»»
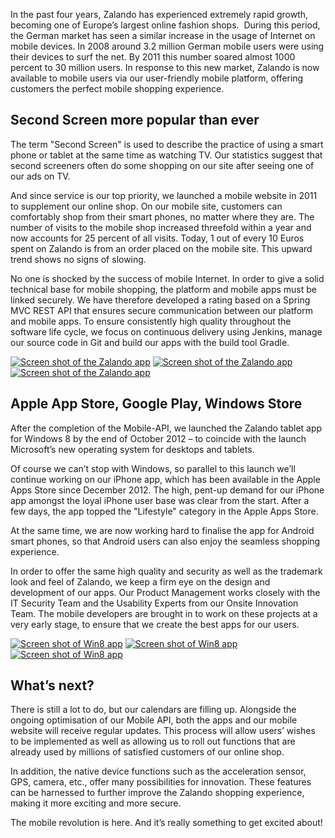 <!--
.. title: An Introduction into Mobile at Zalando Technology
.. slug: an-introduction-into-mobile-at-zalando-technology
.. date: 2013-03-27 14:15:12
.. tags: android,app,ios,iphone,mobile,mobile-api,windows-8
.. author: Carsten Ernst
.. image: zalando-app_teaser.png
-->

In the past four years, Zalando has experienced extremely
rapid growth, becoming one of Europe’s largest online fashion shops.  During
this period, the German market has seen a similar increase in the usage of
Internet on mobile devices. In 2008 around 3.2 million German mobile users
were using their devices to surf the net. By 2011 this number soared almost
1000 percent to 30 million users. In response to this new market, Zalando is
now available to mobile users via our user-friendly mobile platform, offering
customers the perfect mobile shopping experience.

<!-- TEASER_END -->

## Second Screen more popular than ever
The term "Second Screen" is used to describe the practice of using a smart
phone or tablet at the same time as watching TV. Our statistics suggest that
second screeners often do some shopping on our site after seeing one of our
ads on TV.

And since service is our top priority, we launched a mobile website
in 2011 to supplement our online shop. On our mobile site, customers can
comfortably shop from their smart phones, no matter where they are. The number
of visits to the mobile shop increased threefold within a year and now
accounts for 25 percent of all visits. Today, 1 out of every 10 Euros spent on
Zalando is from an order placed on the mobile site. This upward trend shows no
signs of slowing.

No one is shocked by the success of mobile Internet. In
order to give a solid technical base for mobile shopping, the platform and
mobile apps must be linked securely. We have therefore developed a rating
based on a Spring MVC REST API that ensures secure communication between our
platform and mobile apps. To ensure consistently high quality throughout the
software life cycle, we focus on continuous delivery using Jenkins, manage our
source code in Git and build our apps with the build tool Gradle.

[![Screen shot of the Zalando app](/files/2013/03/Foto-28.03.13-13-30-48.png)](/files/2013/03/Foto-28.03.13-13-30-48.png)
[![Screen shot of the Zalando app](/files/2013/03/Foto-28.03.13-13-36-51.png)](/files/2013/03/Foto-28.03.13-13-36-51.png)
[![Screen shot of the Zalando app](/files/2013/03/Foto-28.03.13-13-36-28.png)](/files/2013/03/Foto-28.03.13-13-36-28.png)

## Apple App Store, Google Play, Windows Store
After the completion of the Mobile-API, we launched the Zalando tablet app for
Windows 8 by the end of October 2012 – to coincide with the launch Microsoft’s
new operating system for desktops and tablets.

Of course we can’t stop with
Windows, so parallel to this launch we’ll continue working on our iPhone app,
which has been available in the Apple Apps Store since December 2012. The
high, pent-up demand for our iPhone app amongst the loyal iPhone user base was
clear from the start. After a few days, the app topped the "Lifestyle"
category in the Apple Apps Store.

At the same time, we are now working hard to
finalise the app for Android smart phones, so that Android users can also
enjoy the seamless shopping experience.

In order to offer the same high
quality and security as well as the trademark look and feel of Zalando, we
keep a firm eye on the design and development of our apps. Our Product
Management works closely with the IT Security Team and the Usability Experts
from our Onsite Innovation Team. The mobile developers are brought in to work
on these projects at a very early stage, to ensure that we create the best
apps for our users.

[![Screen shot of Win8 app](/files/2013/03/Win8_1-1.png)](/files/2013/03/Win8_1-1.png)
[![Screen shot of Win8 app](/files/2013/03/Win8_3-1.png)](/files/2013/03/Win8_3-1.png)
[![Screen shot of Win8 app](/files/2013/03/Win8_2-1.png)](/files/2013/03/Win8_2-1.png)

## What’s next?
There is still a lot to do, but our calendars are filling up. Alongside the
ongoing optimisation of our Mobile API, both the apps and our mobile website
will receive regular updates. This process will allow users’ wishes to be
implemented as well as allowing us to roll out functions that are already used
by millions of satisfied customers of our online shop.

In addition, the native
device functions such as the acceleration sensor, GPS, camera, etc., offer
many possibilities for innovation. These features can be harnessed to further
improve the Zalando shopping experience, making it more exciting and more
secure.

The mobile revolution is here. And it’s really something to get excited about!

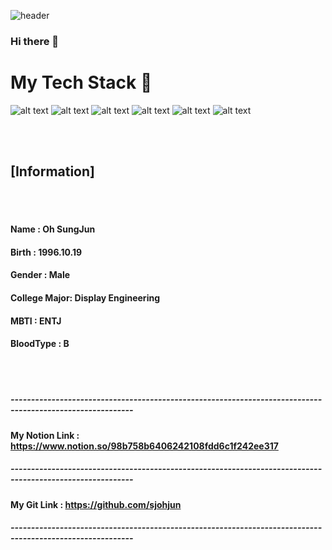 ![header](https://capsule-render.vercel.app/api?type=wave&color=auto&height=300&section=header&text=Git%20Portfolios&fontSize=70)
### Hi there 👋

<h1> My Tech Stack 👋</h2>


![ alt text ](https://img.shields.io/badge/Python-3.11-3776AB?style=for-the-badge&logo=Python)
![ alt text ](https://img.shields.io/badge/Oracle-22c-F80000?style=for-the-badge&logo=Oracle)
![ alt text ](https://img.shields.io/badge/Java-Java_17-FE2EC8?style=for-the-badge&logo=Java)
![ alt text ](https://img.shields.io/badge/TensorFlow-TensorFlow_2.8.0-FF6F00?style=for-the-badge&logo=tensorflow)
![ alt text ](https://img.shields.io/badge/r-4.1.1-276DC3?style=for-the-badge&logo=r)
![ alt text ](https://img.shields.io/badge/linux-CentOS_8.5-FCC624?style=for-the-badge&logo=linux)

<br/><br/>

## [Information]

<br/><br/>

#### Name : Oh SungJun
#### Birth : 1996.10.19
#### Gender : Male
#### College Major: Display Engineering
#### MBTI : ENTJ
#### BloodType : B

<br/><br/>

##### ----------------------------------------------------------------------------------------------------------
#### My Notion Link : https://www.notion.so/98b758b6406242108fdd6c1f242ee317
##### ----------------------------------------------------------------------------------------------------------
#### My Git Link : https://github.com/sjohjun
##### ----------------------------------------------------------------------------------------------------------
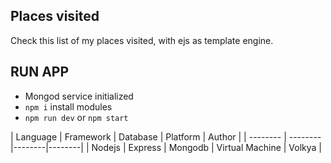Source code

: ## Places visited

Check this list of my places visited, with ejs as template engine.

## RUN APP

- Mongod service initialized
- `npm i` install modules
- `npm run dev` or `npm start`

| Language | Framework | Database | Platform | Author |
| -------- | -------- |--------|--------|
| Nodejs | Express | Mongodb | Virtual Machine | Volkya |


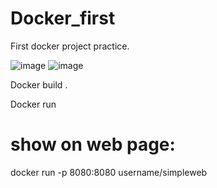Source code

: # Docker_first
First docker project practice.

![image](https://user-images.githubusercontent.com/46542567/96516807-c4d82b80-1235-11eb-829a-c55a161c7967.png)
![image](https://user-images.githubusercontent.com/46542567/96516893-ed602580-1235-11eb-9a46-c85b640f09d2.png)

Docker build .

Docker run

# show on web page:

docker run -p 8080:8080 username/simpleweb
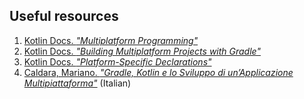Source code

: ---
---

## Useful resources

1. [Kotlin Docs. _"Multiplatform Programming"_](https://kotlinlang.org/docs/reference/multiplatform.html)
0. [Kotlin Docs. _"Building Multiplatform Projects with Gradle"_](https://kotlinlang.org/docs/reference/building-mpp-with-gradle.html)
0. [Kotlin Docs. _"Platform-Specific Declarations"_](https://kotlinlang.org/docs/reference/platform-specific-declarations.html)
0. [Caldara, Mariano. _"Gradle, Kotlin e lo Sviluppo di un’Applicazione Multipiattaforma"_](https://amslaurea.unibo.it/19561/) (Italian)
««
Every line from the top of the material above through the line with "In the past" should be duplicated exactly, please; leave out the pictures.

 <!--
.. title: An Introduction into Mobile at Zalando Technology
.. slug: an-introduction-into-mobile-at-zalando-technology
.. date: 2013-03-27 14:15:12
.. tags: android,app,ios,iphone,mobile,mobile-api,windows-8
.. author: Carsten Ernst
.. image: zalando-app_teaser.png
-->

In the past four years, Zalando has experienced extremely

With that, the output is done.